The second list is constituted of methods that human factors are trained to utilize if need be such as: verbal protocol, neural network, utility theory, preference judgments, psycho-physical methods, operational research, prototyping, information theory, cost/benefit methods, various statistical modeling packages, and expert systems.
Just wait, let me resume.
There are those that are intrinsic to artificial intelligence methodology such as: fuzzy logic, robotics, discrimination nets, pattern matching, knowledge representation, frames, schemata, semantic network, relational databases, searching methods, zero-sum games theory, logical reasoning methods, probabilistic reasoning, learning methods, natural language understanding, image formation and acquisition, connectedness, cellular logic, problem solving techniques, means-end analysis, geometric reasoning system, algebraic reasoning system.
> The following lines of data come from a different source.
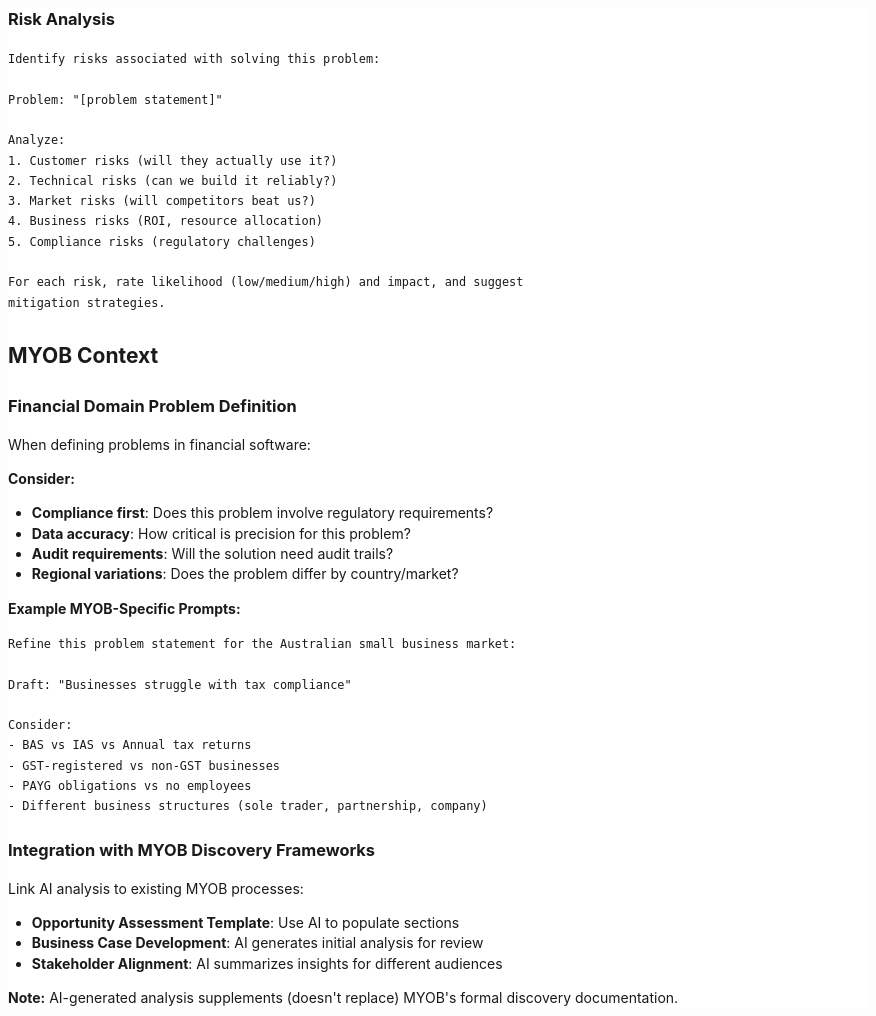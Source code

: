 ### Risk Analysis

```
Identify risks associated with solving this problem:

Problem: "[problem statement]"

Analyze:
1. Customer risks (will they actually use it?)
2. Technical risks (can we build it reliably?)
3. Market risks (will competitors beat us?)
4. Business risks (ROI, resource allocation)
5. Compliance risks (regulatory challenges)

For each risk, rate likelihood (low/medium/high) and impact, and suggest
mitigation strategies.
```

## MYOB Context

### Financial Domain Problem Definition

When defining problems in financial software:

**Consider:**
- **Compliance first**: Does this problem involve regulatory requirements?
- **Data accuracy**: How critical is precision for this problem?
- **Audit requirements**: Will the solution need audit trails?
- **Regional variations**: Does the problem differ by country/market?

**Example MYOB-Specific Prompts:**

```
Refine this problem statement for the Australian small business market:

Draft: "Businesses struggle with tax compliance"

Consider:
- BAS vs IAS vs Annual tax returns
- GST-registered vs non-GST businesses
- PAYG obligations vs no employees
- Different business structures (sole trader, partnership, company)
```

### Integration with MYOB Discovery Frameworks

Link AI analysis to existing MYOB processes:

- **Opportunity Assessment Template**: Use AI to populate sections
- **Business Case Development**: AI generates initial analysis for review
- **Stakeholder Alignment**: AI summarizes insights for different audiences

**Note:** AI-generated analysis supplements (doesn't replace) MYOB's formal discovery documentation.
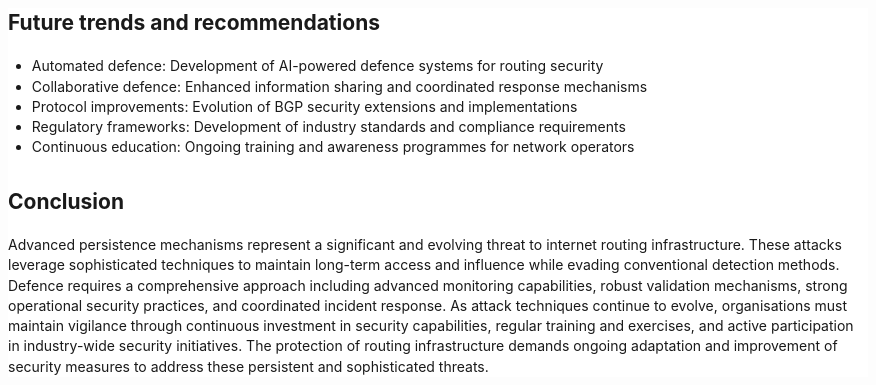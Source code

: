 ## Future trends and recommendations

-   Automated defence: Development of AI-powered defence systems for routing security
-   Collaborative defence: Enhanced information sharing and coordinated response mechanisms
-   Protocol improvements: Evolution of BGP security extensions and implementations
-   Regulatory frameworks: Development of industry standards and compliance requirements
-   Continuous education: Ongoing training and awareness programmes for network operators

## Conclusion

Advanced persistence mechanisms represent a significant and evolving threat to internet routing infrastructure. These attacks leverage sophisticated techniques to maintain long-term access and influence while evading conventional detection methods. Defence requires a comprehensive approach including advanced monitoring capabilities, robust validation mechanisms, strong operational security practices, and coordinated incident response. As attack techniques continue to evolve, organisations must maintain vigilance through continuous investment in security capabilities, regular training and exercises, and active participation in industry-wide security initiatives. The protection of routing infrastructure demands ongoing adaptation and improvement of security measures to address these persistent and sophisticated threats.
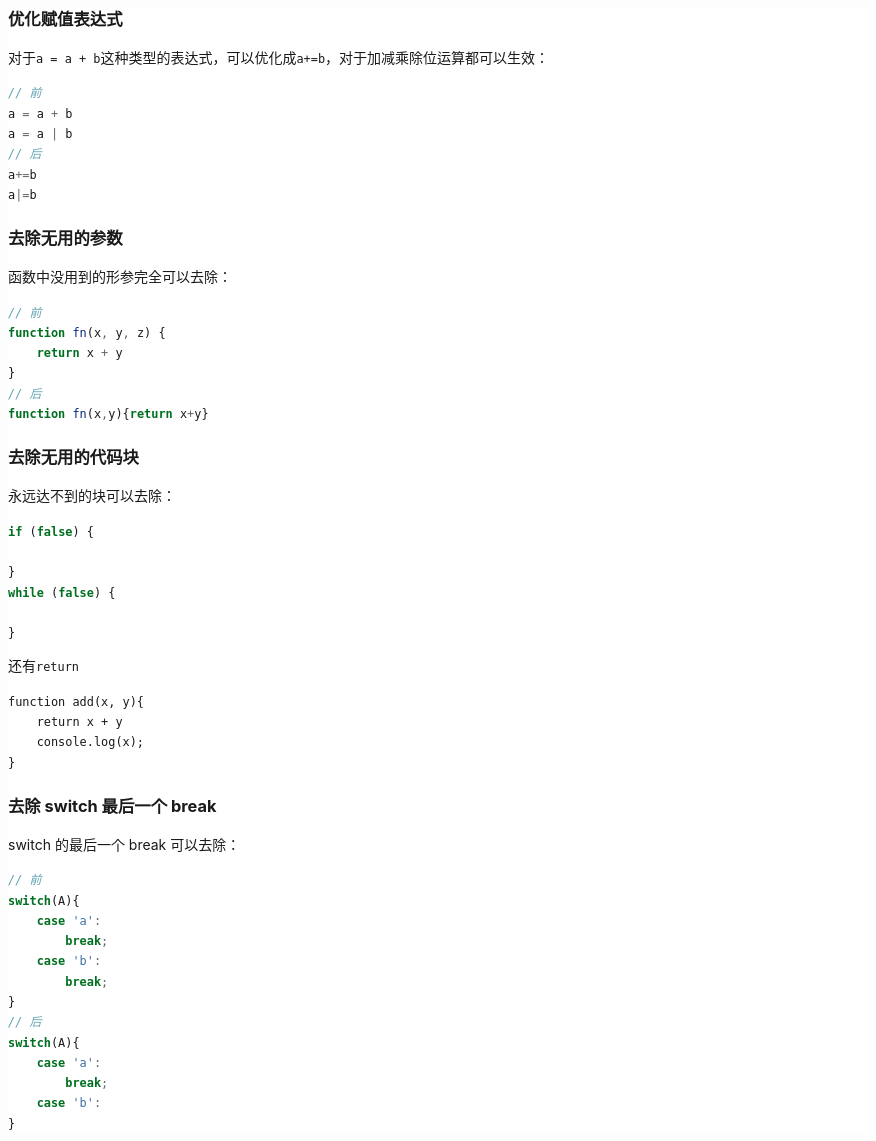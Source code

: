 ### 优化赋值表达式
对于`a = a + b`这种类型的表达式，可以优化成`a+=b`，对于加减乘除位运算都可以生效：
```javascript
// 前
a = a + b
a = a | b
// 后
a+=b
a|=b
```

### 去除无用的参数
函数中没用到的形参完全可以去除：
```javascript
// 前
function fn(x, y, z) {
    return x + y
}
// 后
function fn(x,y){return x+y}
```

### 去除无用的代码块
永远达不到的块可以去除：
```javascript
if (false) {

}
while (false) {

}
```
还有`return`
```
function add(x, y){
    return x + y
    console.log(x);
}
```

### 去除 switch 最后一个 break
switch 的最后一个 break 可以去除：
```javascript
// 前
switch(A){
    case 'a':
        break;
    case 'b':
        break;
}
// 后
switch(A){
    case 'a':
        break;
    case 'b':
}
```
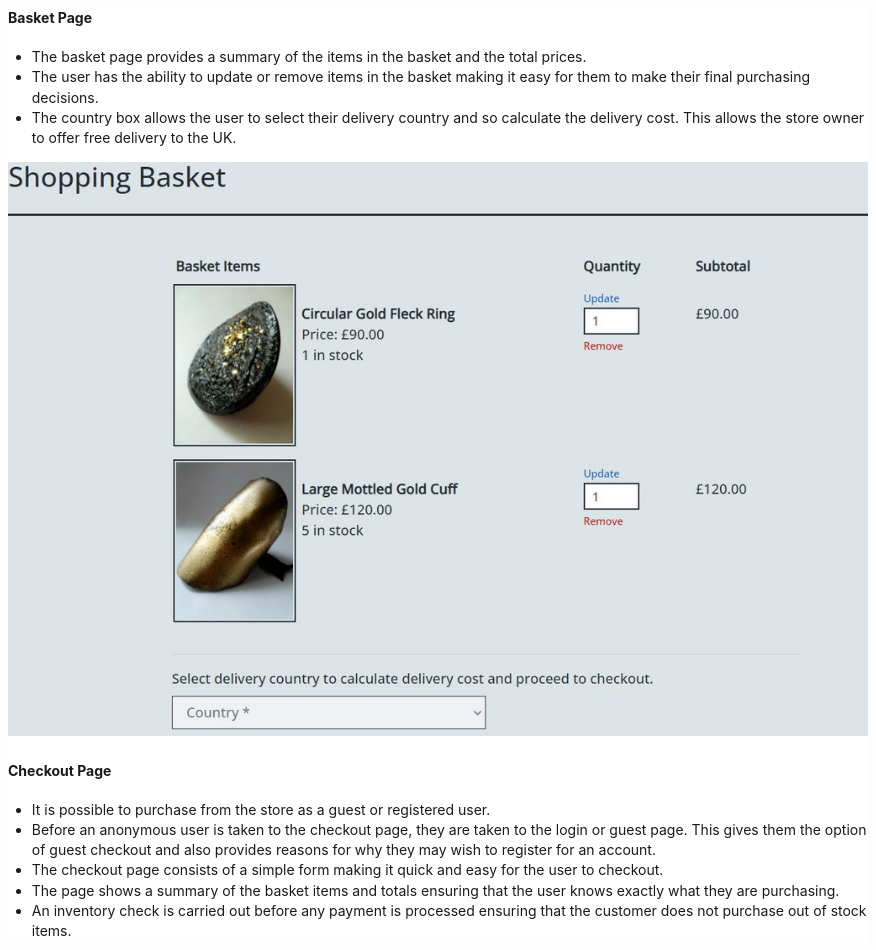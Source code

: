 #### Basket Page

* The basket page provides a summary of the items in the basket and the total prices.
* The user has the ability to update or remove items in the basket making it easy for them to make their final purchasing decisions.
* The country box allows the user to select their delivery country and so calculate the delivery cost. This allows the store owner to offer free delivery to the UK.

![Basket Page](docs/screenshots/basket-page.jpg)

#### Checkout Page

* It is possible to purchase from the store as a guest or registered user.
* Before an anonymous user is taken to the checkout page, they are taken to the login or guest page. This gives them the option of guest checkout and also provides reasons for why they may wish to register for an account.
* The checkout page consists of a simple form making it quick and easy for the user to checkout.
* The page shows a summary of the basket items and totals ensuring that the user knows exactly what they are purchasing.
* An inventory check is carried out before any payment is processed ensuring that the customer does not purchase out of stock items.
If your education is multidisciplinary you may catalog the above methods according to specialty disciplines such as: artificial intelligence, robotics, econometrics, marketing, human factors, industrial engineering, other engineering majors, psychology or mathematics.
The most logical grouping is along the purpose, input, process/procedure, and output/product of the method, otherwise it would be impossible to define and understand any method.
Methods could be used to analyze systems, provide heuristic data about human performance, make predictions, generate subjective data, discover the cause and effects of the main factors, or evaluate the human-machine performance of products or systems.
The inputs could be qualitative or quantitative such as declarative data, categorical, or numerical generated from structured observations, records, interviews, questionnaires, computer generated or outputs from prior methods.
The outputs could be point data, behavioral trends, graphical in nature, context specific, generic, or reduction in alternatives.
The process could be a creative graphical or pictorial model, logical hierarchy or in network alternative, operational, empirical, informal, or systematic.
You may also group these methods according to their mathematical branches such as algebraic, probabilistic, or geometric.
You may collect them as to their deterministic, statistical sampling methods and probabilistic characters.
You may differentiate the methods as belonging to categorical, ordinal, discrete or continuous measurements.
You may wish to investigate the methods as parametric, non parametric, distribution free population or normally distributed.
You may separate them on their representation forms such as verbal, graphical, pictorial, or in table.
You may discriminate them on heuristic, observational, or experimental scientific values.
You may bundle these methods on qualitative or quantitative values.
You may as well separate them on their historical values or modern techniques based on newer technologies.
You may select them as to their state of the art methods such as ancient methods that new information and new paradigms have refuted their validity or recently developed.
You may define the methods as those digitally or analytically amenable for solving problems.
You may choose to draw several lists of those methods that are economically sounds, esoteric, or just plainly fuzzy sounding.
You may opt to differentiate these methods on requiring high level of mathematical reasoning that are out of your capability and those that can be comprehended through persistent efforts.
You could as well sort them according to which ones fit nicely into the courses that you have already taken, but failed to recollect that they were indeed methods worth acquiring for your career.
You may use any of these taxonomies to answer an optional exam question with no guarantees that you might get a substantial grade.
It would be interesting to collect statistics on how often these methods are being used, by whom, for what rational and by which line of business and by which universities.
It would be interesting to translate these methods into Arabic, Chinese, Japanese, Hindu, or Russian.